───── DATASET

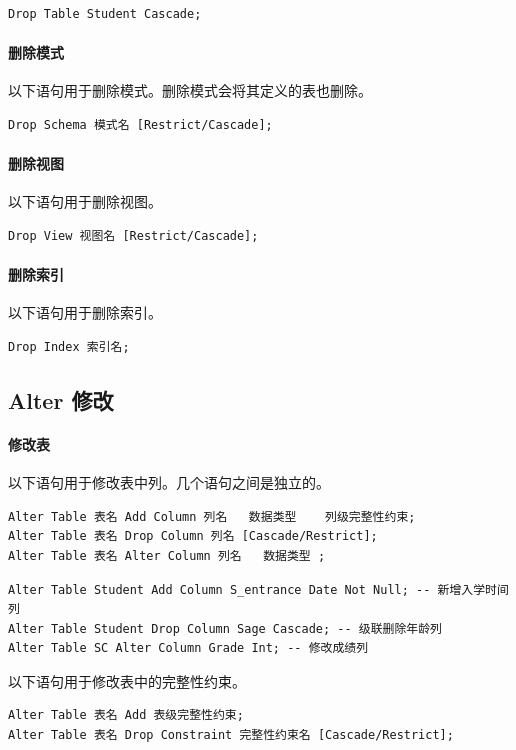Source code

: \documentclass[UTF8]{ctexart}
\begin{document}
\begin{lstlisting}[backgroundcolor=\color{white}]
Drop Table Student Cascade;
\end{lstlisting}

\paragraph{删除模式} 以下语句用于删除模式。删除模式会将其定义的表也删除。
\begin{lstlisting}
Drop Schema 模式名 [Restrict/Cascade];
\end{lstlisting}

\paragraph{删除视图}以下语句用于删除视图。
\begin{lstlisting}
Drop View 视图名 [Restrict/Cascade];
\end{lstlisting}

\paragraph{删除索引}以下语句用于删除索引。
\begin{lstlisting}
Drop Index 索引名;
\end{lstlisting}

\subsection{Alter 修改}
\paragraph{修改表} 以下语句用于修改表中列。几个语句之间是独立的。
\begin{lstlisting}
Alter Table 表名 Add Column 列名   数据类型    列级完整性约束;
Alter Table 表名 Drop Column 列名 [Cascade/Restrict];
Alter Table 表名 Alter Column 列名   数据类型 ;
\end{lstlisting}

\begin{lstlisting}[backgroundcolor=\color{white}]
Alter Table Student Add Column S_entrance Date Not Null; -- 新增入学时间列
Alter Table Student Drop Column Sage Cascade; -- 级联删除年龄列
Alter Table SC Alter Column Grade Int; -- 修改成绩列
\end{lstlisting}

以下语句用于修改表中的完整性约束。
\begin{lstlisting}
Alter Table 表名 Add 表级完整性约束;
Alter Table 表名 Drop Constraint 完整性约束名 [Cascade/Restrict];
\end{lstlisting}
\end{document}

──────────

- **HOW TO COMPLETE THIS TASK**:
Without the pictures, give back every record precisely as shown.

- **ANSWER SECTION**:
Source code

: \documentclass[UTF8]{ctexart}
\begin{document}
\begin{lstlisting}[backgroundcolor=\color{white}]
Drop Table Student Cascade;
\end{lstlisting}

\paragraph{删除模式} 以下语句用于删除模式。删除模式会将其定义的表也删除。
\begin{lstlisting}
Drop Schema 模式名 [Restrict/Cascade];
\end{lstlisting}

\paragraph{删除视图}以下语句用于删除视图。
\begin{lstlisting}
Drop View 视图名 [Restrict/Cascade];
\end{lstlisting}

\paragraph{删除索引}以下语句用于删除索引。
\begin{lstlisting}
Drop Index 索引名;
\end{lstlisting}

\subsection{Alter 修改}
\paragraph{修改表} 以下语句用于修改表中列。几个语句之间是独立的。
\begin{lstlisting}
Alter Table 表名 Add Column 列名   数据类型    列级完整性约束;
Alter Table 表名 Drop Column 列名 [Cascade/Restrict];
Alter Table 表名 Alter Column 列名   数据类型 ;
\end{lstlisting}

\begin{lstlisting}[backgroundcolor=\color{white}]
Alter Table Student Add Column S_entrance Date Not Null; -- 新增入学时间列
Alter Table Student Drop Column Sage Cascade; -- 级联删除年龄列
Alter Table SC Alter Column Grade Int; -- 修改成绩列
\end{lstlisting}

以下语句用于修改表中的完整性约束。
\begin{lstlisting}
Alter Table 表名 Add 表级完整性约束;
Alter Table 表名 Drop Constraint 完整性约束名 [Cascade/Restrict];
\end{lstlisting}
\end{document}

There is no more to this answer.